[The data — start]

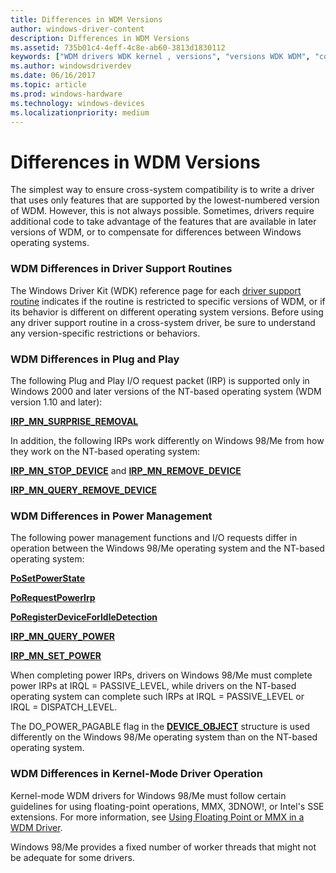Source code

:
 ```yaml
---
title: Differences in WDM Versions
author: windows-driver-content
description: Differences in WDM Versions
ms.assetid: 735b01c4-4eff-4c8e-ab60-3813d1830112
keywords: ["WDM drivers WDK kernel , versions", "versions WDK WDM", "compatibility WDK WDM", "cross-system compatibility WDK WDM", "Plug and Play WDK WDM", "driver support routines WDK WDM", "power management WDK WDM"]
ms.author: windowsdriverdev
ms.date: 06/16/2017
ms.topic: article
ms.prod: windows-hardware
ms.technology: windows-devices
ms.localizationpriority: medium
---
```


# Differences in WDM Versions





The simplest way to ensure cross-system compatibility is to write a driver that uses only features that are supported by the lowest-numbered version of WDM. However, this is not always possible. Sometimes, drivers require additional code to take advantage of the features that are available in later versions of WDM, or to compensate for differences between Windows operating systems.

### WDM Differences in Driver Support Routines

The Windows Driver Kit (WDK) reference page for each [driver support routine](https://msdn.microsoft.com/library/windows/hardware/ff544200) indicates if the routine is restricted to specific versions of WDM, or if its behavior is different on different operating system versions. Before using any driver support routine in a cross-system driver, be sure to understand any version-specific restrictions or behaviors.

### WDM Differences in Plug and Play

The following Plug and Play I/O request packet (IRP) is supported only in Windows 2000 and later versions of the NT-based operating system (WDM version 1.10 and later):

[**IRP\_MN\_SURPRISE\_REMOVAL**](https://msdn.microsoft.com/library/windows/hardware/ff551760)

In addition, the following IRPs work differently on Windows 98/Me from how they work on the NT-based operating system:

[**IRP\_MN\_STOP\_DEVICE**](https://msdn.microsoft.com/library/windows/hardware/ff551755) and [**IRP\_MN\_REMOVE\_DEVICE**](https://msdn.microsoft.com/library/windows/hardware/ff551738)

[**IRP\_MN\_QUERY\_REMOVE\_DEVICE**](https://msdn.microsoft.com/library/windows/hardware/ff551705)

### WDM Differences in Power Management

The following power management functions and I/O requests differ in operation between the Windows 98/Me operating system and the NT-based operating system:

[**PoSetPowerState**](https://msdn.microsoft.com/library/windows/hardware/ff559765)

[**PoRequestPowerIrp**](https://msdn.microsoft.com/library/windows/hardware/ff559734)

[**PoRegisterDeviceForIdleDetection**](https://msdn.microsoft.com/library/windows/hardware/ff559721)

[**IRP\_MN\_QUERY\_POWER**](https://msdn.microsoft.com/library/windows/hardware/ff551699)

[**IRP\_MN\_SET\_POWER**](https://msdn.microsoft.com/library/windows/hardware/ff551744)

When completing power IRPs, drivers on Windows 98/Me must complete power IRPs at IRQL = PASSIVE\_LEVEL, while drivers on the NT-based operating system can complete such IRPs at IRQL = PASSIVE\_LEVEL or IRQL = DISPATCH\_LEVEL.

The DO\_POWER\_PAGABLE flag in the [**DEVICE\_OBJECT**](https://msdn.microsoft.com/library/windows/hardware/ff543147) structure is used differently on the Windows 98/Me operating system than on the NT-based operating system.

### WDM Differences in Kernel-Mode Driver Operation

Kernel-mode WDM drivers for Windows 98/Me must follow certain guidelines for using floating-point operations, MMX, 3DNOW!, or Intel's SSE extensions. For more information, see [Using Floating Point or MMX in a WDM Driver](using-floating-point-or-mmx-in-a-wdm-driver.md).

Windows 98/Me provides a fixed number of worker threads that might not be adequate for some drivers.

 

 




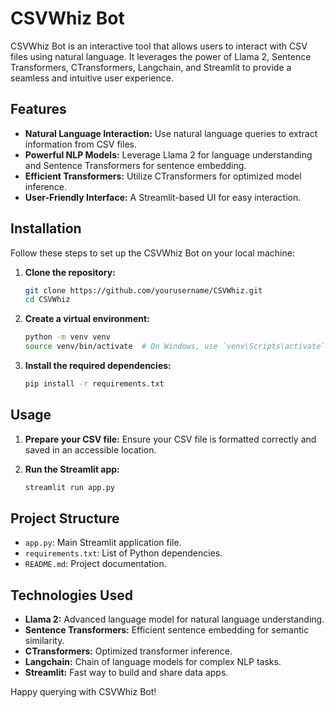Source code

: # CSVWhiz Bot

CSVWhiz Bot is an interactive tool that allows users to interact with CSV files using natural language. It leverages the power of Llama 2, Sentence Transformers, CTransformers, Langchain, and Streamlit to provide a seamless and intuitive user experience.

## Features

- **Natural Language Interaction:** Use natural language queries to extract information from CSV files.
- **Powerful NLP Models:** Leverage Llama 2 for language understanding and Sentence Transformers for sentence embedding.
- **Efficient Transformers:** Utilize CTransformers for optimized model inference.
- **User-Friendly Interface:** A Streamlit-based UI for easy interaction.

## Installation

Follow these steps to set up the CSVWhiz Bot on your local machine:

1. **Clone the repository:**
    ```sh
    git clone https://github.com/yourusername/CSVWhiz.git
    cd CSVWhiz
    ```

2. **Create a virtual environment:**
    ```sh
    python -m venv venv
    source venv/bin/activate  # On Windows, use `venv\Scripts\activate`
    ```

3. **Install the required dependencies:**
    ```sh
    pip install -r requirements.txt
    ```

## Usage

1. **Prepare your CSV file:**
   Ensure your CSV file is formatted correctly and saved in an accessible location.

2. **Run the Streamlit app:**
    ```sh
    streamlit run app.py
    ```

## Project Structure

- `app.py`: Main Streamlit application file.
- `requirements.txt`: List of Python dependencies.
- `README.md`: Project documentation.

## Technologies Used

- **Llama 2:** Advanced language model for natural language understanding.
- **Sentence Transformers:** Efficient sentence embedding for semantic similarity.
- **CTransformers:** Optimized transformer inference.
- **Langchain:** Chain of language models for complex NLP tasks.
- **Streamlit:** Fast way to build and share data apps.

Happy querying with CSVWhiz Bot!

[The data — finish]

Problem to work on:
Only an exact copy of the lines from the top of the entries through the line with "The simplest way", both included, should be given, with all pictures omitted.

Exercise response:
Source code

:
 ```yaml
---
title: Differences in WDM Versions
author: windows-driver-content
description: Differences in WDM Versions
ms.assetid: 735b01c4-4eff-4c8e-ab60-3813d1830112
keywords: ["WDM drivers WDK kernel , versions", "versions WDK WDM", "compatibility WDK WDM", "cross-system compatibility WDK WDM", "Plug and Play WDK WDM", "driver support routines WDK WDM", "power management WDK WDM"]
ms.author: windowsdriverdev
ms.date: 06/16/2017
ms.topic: article
ms.prod: windows-hardware
ms.technology: windows-devices
ms.localizationpriority: medium
---
```


# Differences in WDM Versions





The simplest way to ensure cross-system compatibility is to write a driver that uses only features that are supported by the lowest-numbered version of WDM. However, this is not always possible. Sometimes, drivers require additional code to take advantage of the features that are available in later versions of WDM, or to compensate for differences between Windows operating systems.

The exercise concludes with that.